The short-term solution is to focus squarely on suffering students and bail out those who most need help. This is a solution we readily provided to big banks but are oddly reluctant to offer students hoodwinked by predatory for-profit “schools” on our watch. The Obama administration’s recent decision to forgive $28 million in loans for 1,312 former Corinthian Colleges students exploited by the now-defunct for-profit chain is a laudable start, but more must be done. Specifically, while federal loans offer employed graduates options like forbearance and income-based repayment, there is little sympathy or flexibility for those who, despite their best efforts, are unemployed. That must change.

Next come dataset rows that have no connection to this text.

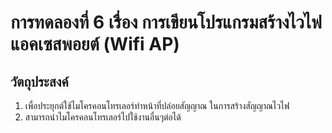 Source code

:# การทดลองที่ 6 เรื่อง การเขียนโปรแกรมสร้างไวไฟแอคเซสพอยต์ (Wifi AP)
## วัตถุประสงค์ 
1. เพื่อประยุกต์ใช้ไมโครคอนโทรเลอร์ทำหน้าที่ปล่อยสัญญาณ ในการสร้างสัญญาณไวไฟ
2. สามารถนำไมโครคอนโทรเลอร์ไปใช้งานอื่นๆต่อได้
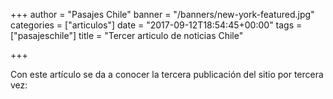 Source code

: +++
author = "Pasajes Chile"
banner = "/banners/new-york-featured.jpg"
categories = ["articulos"]
date = "2017-09-12T18:54:45+00:00"
tags = ["pasajeschile"]
title = "Tercer articulo de noticias Chile"

+++


Con este artículo se da a conocer la tercera publicación del sitio por tercera vez:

In the long term, we must zoom out on the problem, defunding—and punishing—institutions that promise students nothing but a future of debt. The best current proposal for financial oversight of non-profit educational institutions is the Students Before Profits Act of 2015, spearheaded by my state's senator, Chris Murphy, D-Conn., with the support of Senators Elizabeth Warren, D-Mass., and Richard Blumenthal, D. Conn., among others.

The good news: The bill aims to regulate non-profit institutions that act against student and taxpayer interests by holding institutions and their executives liable for misrepresentation, preventing institutions from persuading students to go into forbearance and artificially lowering their default rates, and cutting out repeat offenders by banning poor leaders from taking the helm at other institutions.

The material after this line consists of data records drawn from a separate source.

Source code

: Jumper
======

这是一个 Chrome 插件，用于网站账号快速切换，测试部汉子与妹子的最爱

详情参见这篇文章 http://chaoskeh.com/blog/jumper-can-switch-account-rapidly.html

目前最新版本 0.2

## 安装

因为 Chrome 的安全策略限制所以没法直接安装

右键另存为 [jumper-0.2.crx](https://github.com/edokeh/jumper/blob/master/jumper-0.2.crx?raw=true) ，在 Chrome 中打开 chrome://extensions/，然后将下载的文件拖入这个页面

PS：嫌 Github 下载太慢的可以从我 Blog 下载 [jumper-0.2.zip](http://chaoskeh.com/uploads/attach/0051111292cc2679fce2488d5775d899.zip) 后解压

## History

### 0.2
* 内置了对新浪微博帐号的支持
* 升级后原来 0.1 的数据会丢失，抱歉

The bad news: The bill is currently pending before the Senate Committee on Health, Education, Labor and Pensions—chaired by Lamar Alexander, R-Ten., an outspoken supporter of the for-profit schools owned by his biggest campaign donors.

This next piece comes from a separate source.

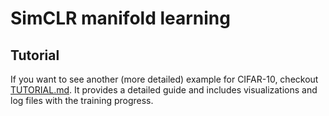 # SimCLR manifold learning


## Tutorial

If you want to see another (more detailed) example for CIFAR-10, checkout [TUTORIAL.md](https://github.com/khanhnhqdev/SimCLR-manifold-learning/blob/main/TUTORIAL.md). It provides a detailed guide and includes visualizations and log files with the training progress.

Bill or no bill, the most effective solution is the one not on the table: cutting off the steady stream of federal aid flowing into the pockets of for-profit colleges that reap 90 percent of their revenues from taxpayers. For-profit educational institutions are a quintessential example of the moral hazard problem: They take on federal-backed risk with the knowledge that students and taxpayers will be the ones to suffer while their own bottom lines swell. It’s time to accept that institutions that spend more on student recruiting than on student education and whose graduates overwhelmingly make less than high school dropouts are “schools” only in name, and that their loan-shark business model is inherently at odds with the goals of government educational subsidies.

On a last note, irrespective of an institution’s for-profit or non-profit status, withholding or misrepresenting information that students need in order to make informed decisions should translate into enhanced civil penalties, for the institutions themselves as well as their handsomely compensated executives. By this measure, non-profit colleges and community colleges are among those failing on the job. One obvious way to increase their accountability is to extend to them oversight mechanisms of the kind enumerated in Senator Murphy’s bill. All institutions of higher learning should be required to provide students accurate information about their retention, graduation and student default rates, and full transparency about employment prospects.

Correcting and deflating the student loan bubble is not the complex puzzle experts have made it out to be. To remediate our failed regime of educational oversight, we must focus on the defective products themselves and pull the plug on the for-profit fat cats peddling them. Anything less—in particular, blaming borrowers and brainstorming methods for disqualifying individual federal aid recipients—is a distraction masquerading as a solution.

Joseph Pomianowski is a recent graduate of Yale Law School.